Hint: You can use the modulo operator (%) to check for clean division since 0 will be the result if it is not prime.

Part 2: Practicing using STL search functions

Develop another simple C++ program called "primes2.cpp" that caches known primes using an STL container of your choice (e.g., vector). This program, like others you wrote this semester, should take a series of numbers from standard in and report if they are prime or not prime as follows:

100
5
4
3
2
1
should report
not prime
prime
not prime
prime
prime
not prime

There is a wrinkle to this new program, however. Whenever the first number is provided, or any number larger than the previous max, determine the primes between 2 and this number (or the old max and the new number) and store them in the container. So, for example, the STL container after 100 is provided should contain the 25 values listed above. For any value smaller (e.g., 5), use find() from the STL to see if it is in the list of known primes or not.
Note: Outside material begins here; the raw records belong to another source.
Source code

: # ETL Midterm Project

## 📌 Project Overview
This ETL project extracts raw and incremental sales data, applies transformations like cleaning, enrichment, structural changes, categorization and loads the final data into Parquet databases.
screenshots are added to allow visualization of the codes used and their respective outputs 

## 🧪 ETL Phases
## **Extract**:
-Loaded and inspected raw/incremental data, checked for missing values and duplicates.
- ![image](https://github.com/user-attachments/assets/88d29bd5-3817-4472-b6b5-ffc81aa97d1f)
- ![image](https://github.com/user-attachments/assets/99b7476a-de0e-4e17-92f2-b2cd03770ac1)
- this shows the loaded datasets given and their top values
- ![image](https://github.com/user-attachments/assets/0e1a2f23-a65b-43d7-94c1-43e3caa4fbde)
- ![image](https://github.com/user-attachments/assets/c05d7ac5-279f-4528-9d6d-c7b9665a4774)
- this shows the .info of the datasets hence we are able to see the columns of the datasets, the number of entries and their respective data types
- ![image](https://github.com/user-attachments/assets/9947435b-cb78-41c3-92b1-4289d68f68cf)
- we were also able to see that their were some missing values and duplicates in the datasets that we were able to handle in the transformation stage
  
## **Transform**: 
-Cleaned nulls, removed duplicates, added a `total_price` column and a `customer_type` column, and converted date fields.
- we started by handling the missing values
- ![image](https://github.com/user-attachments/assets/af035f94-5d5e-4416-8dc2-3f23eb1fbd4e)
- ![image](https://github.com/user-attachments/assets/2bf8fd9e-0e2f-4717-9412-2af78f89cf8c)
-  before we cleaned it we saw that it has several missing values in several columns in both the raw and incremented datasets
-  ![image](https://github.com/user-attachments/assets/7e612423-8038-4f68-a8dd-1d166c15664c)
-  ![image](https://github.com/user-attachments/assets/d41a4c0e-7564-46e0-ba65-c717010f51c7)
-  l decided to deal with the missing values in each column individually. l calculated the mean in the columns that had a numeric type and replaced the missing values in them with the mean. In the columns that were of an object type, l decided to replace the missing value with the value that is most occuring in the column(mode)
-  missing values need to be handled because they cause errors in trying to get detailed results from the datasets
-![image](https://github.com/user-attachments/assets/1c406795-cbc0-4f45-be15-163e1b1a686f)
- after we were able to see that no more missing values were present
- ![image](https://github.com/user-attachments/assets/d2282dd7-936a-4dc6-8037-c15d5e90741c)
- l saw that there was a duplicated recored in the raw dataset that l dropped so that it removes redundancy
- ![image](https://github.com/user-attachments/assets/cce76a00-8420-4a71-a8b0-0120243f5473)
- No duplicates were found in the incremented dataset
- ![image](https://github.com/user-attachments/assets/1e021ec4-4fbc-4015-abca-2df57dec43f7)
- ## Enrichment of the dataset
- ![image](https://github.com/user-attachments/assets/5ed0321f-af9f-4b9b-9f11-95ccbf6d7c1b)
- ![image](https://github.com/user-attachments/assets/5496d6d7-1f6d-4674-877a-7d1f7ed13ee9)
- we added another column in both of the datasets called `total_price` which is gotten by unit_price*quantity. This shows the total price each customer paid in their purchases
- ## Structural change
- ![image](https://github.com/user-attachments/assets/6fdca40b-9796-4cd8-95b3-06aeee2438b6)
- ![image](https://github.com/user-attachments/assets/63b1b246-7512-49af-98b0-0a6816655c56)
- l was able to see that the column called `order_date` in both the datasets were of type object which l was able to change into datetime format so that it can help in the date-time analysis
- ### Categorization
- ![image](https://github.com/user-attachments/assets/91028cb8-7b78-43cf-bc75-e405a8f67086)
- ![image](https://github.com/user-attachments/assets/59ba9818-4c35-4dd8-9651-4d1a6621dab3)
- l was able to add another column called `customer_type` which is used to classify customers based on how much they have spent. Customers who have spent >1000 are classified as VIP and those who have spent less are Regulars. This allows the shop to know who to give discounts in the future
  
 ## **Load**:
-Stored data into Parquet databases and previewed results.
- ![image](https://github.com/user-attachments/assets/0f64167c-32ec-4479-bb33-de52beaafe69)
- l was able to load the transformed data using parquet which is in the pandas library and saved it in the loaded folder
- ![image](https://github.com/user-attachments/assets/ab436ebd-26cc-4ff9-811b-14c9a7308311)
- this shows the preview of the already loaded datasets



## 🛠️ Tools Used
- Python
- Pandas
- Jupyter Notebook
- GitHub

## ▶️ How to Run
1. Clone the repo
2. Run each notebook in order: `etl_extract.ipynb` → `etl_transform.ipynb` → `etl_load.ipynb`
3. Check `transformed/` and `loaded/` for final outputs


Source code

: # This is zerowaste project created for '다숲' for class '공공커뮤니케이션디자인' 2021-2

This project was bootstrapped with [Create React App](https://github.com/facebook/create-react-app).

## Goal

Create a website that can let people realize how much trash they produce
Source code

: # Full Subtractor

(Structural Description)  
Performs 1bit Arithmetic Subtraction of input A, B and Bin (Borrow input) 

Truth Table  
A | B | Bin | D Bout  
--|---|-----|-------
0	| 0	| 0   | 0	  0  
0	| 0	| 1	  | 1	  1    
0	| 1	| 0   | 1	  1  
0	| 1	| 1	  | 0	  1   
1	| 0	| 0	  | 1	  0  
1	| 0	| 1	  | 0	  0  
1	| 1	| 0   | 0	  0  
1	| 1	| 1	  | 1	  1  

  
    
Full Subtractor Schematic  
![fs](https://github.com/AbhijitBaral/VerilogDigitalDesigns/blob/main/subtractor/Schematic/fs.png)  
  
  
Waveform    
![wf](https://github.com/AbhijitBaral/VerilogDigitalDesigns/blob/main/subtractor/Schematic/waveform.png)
Part 3: Determining the performance of your solution

There ** might ** be more efficient ways to find a previously cached prime number than find(). Similar to the hash analysis/challenge we did in class, prepare and submit a report.txt that does the following:

  1. Time and report "make test" at least three times using find() from the STL
  2. Similar to the bitset labs from CS102, try using a very simple vector of v size n where v[i] == 1 if i is prime and report at least three runtimes
  3. Report the "load factor" of your solution with 2 million primes, i.e., how many entries in v are 1 (prime) out of the 2 million total possibilities?
  4. It is highly likely that our vector with actual primes is sorted, if we add primes in increasing order. Swap find with binary_search from the STL.
  5. You may be thinking to yourself, "Self, what about a hash table!?" Although not a bad idea, this is highly dependent on both hash table size and finding a great hash function. In practice, and especially in interpreted languages such as Perl and Python, you will often use an associative container that we are covering in class (map in C++, hash in Perl, dictionary in Python) that is a more space efficient data structure than either vector above but has a worst case search time similar to binary search. For your final analysis, replace the vector implementation from #2 with a map (int, int) (or map(int, bool)) and compare the runtime of this approach to the original run-time from part 2 (#1).

Extra credit

In a historical Dr. Plank style 140/302 students would be asked to complete TopCoder challenges to further hone their coding skills, after which a TA would provide their solution on a high level (no actual code usually). There are quite a bit on primes, but I want you to "geek out" further. We will award 2 extra credit points to students who win one of the challenges below. Note they are different, i.e., a well done attempt at #2 probably will not win #1. Let us know if you have questions or concerns.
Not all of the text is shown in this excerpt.